Es ist ein Kurswechsel um 180 Grad: Noch vor wenigen Wochen galt Österreich in der Flüchtlingskrise als einer der wichtigsten Verbündeten Deutschlands. Jetzt haben die Ösis das Lager gewechselt. Zuerst führten sie eine Obergrenze für Asylbewerber ein, nun schlägt sich die Regierung auf die Seite der Balkanstaaten und will die Flüchtlingskrise auf eigene Faust regeln.
Einen Tag vor der heutigen Konferenz der EU-Innenminister haben die «Bösis» die Innen- und Aussenminister von Slowenien, Kroatien, Bulgarien, Albanien, Bosnien, Kosovo, Serbien, Mazedonien sowie von Montenegro zur Westbalkan-Konferenz nach Wien eingeladen. Motto: Migration gemeinsam managen. Griechenland als Ausgangspunkt der Balkanroute ist allerdings nicht eingeladen. Die Begründung des Gastgebers, des österreichischen Aussenministers Sebastian Kurz (ÖVP): «Griechenland ist nicht bereit, den Zustrom nach Europa zu reduzieren.»

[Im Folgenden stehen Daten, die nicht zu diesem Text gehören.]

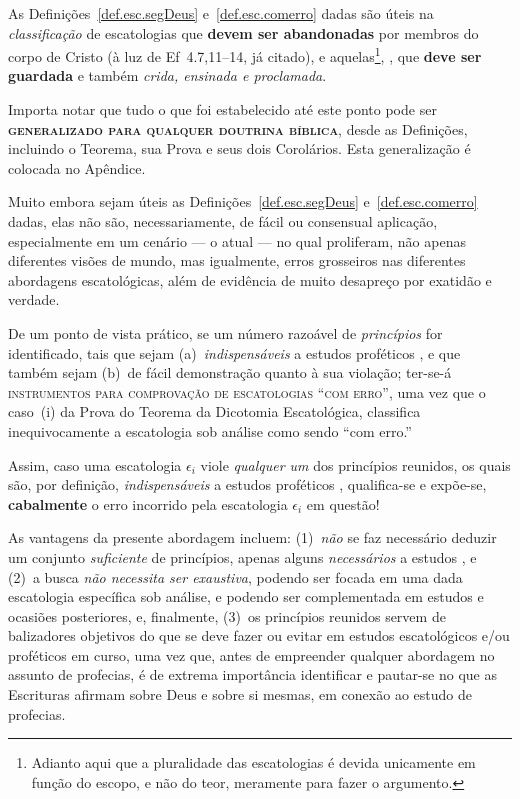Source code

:     As Definições~\ref{def.esc.segDeus} e~\ref{def.esc.comerro} dadas são úteis  na  \emph{classificação}  de  escatologias  que
    \textbf{devem  ser  abandonadas}  por  membros  do  corpo   de   Cristo   (à   luz   de   Ef~4.7,11--14,   já   citado),   e
    aquelas\footnote{Adianto aqui que a pluralidade das escatologias  é  devida  unicamente  em  função  do
    escopo, e não do teor, meramente para fazer o argumento.}, , que \textbf{deve ser  guardada}  e  também
    \emph{crida, ensinada e proclamada}.

    Importa notar que tudo o que foi estabelecido até este ponto pode ser \textbf{\textsc{generalizado  para  qualquer  doutrina
    bíblica}}, desde as Definições, incluindo o Teorema, sua Prova e seus dois Corolários.  Esta  generalização  é  colocada  no
    Apêndice.

    Muito embora sejam úteis as Definições~\ref{def.esc.segDeus} e~\ref{def.esc.comerro} dadas, elas não  são,  necessariamente,
    de fácil ou consensual aplicação, especialmente em um cenário --- o atual --- no  qual  proliferam,  não  apenas  diferentes
    visões de mundo, mas igualmente, erros grosseiros nas diferentes  abordagens  escatológicas,  além  de  evidência  de  muito
    desapreço por exatidão e verdade.

    De  um  ponto  de  vista  prático,  se  um  número  razoável  de  \emph{princípios}  for  identificado,   tais   que   sejam
    (a)~\emph{indispensáveis} a estudos proféticos , e que também sejam (b)~de fácil demonstração quanto  à
    sua violação; ter-se-á \textsc{instrumentos para comprovação de escatologias ``com erro''}, uma vez que o caso~(i) da  Prova
    do Teorema da Dicotomia Escatológica, classifica inequivocamente a escatologia sob análise como sendo ``com erro.''

    Assim, caso uma escatologia $\epsilon_i$ viole \emph{qualquer um} dos princípios reunidos,  os  quais  são,  por  definição,
    \emph{indispensáveis} a estudos proféticos ,  qualifica-se  e  expõe-se,  \textbf{cabalmente}  o  erro
    incorrido pela escatologia $\epsilon_i$ em questão!

    As vantagens da presente abordagem incluem: (1)~\emph{não} se  faz  necessário  deduzir  um  conjunto  \emph{suficiente}  de
    princípios, apenas alguns \emph{necessários} a  estudos  ,  e  (2)~a  busca  \emph{não  necessita  ser
    exaustiva}, podendo ser focada em uma dada escatologia específica sob análise, e podendo  ser  complementada  em  estudos  e
    ocasiões posteriores, e, finalmente, (3)~os princípios reunidos servem de balizadores objetivos do  que  se  deve  fazer  ou
    evitar em estudos escatológicos e/ou proféticos em curso, uma vez que, antes de empreender qualquer abordagem no assunto  de
    profecias, é de extrema importância identificar e pautar-se no que as Escrituras afirmam sobre Deus e sobre  si  mesmas,  em
    conexão ao estudo de profecias.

Zustrom muss reduziert werden
Genau das muss aber geschehen, wenn es nach Kurz geht. Sein Land habe im letzten Jahr pro Kopf doppelt so viele Asylanträge erhalten wie Deutschland. Dieses Jahr will Österreich 37'500 Flüchtlinge aufnehmen. «Das ist verglichen mit anderen Staaten immer noch eine extrem hohe Zahl», sagt Kurz. «Da kann uns niemand etwas vorwerfen.» Der plötzliche Kurswechsel ist unter anderem auf eine interne Umfrage der Sozialdemokraten (SPÖ) zurückzuführen. Dort sprach sich die Mehrheit für einen Schwenk aus, Kanzler Werner Faymann musste einlenken.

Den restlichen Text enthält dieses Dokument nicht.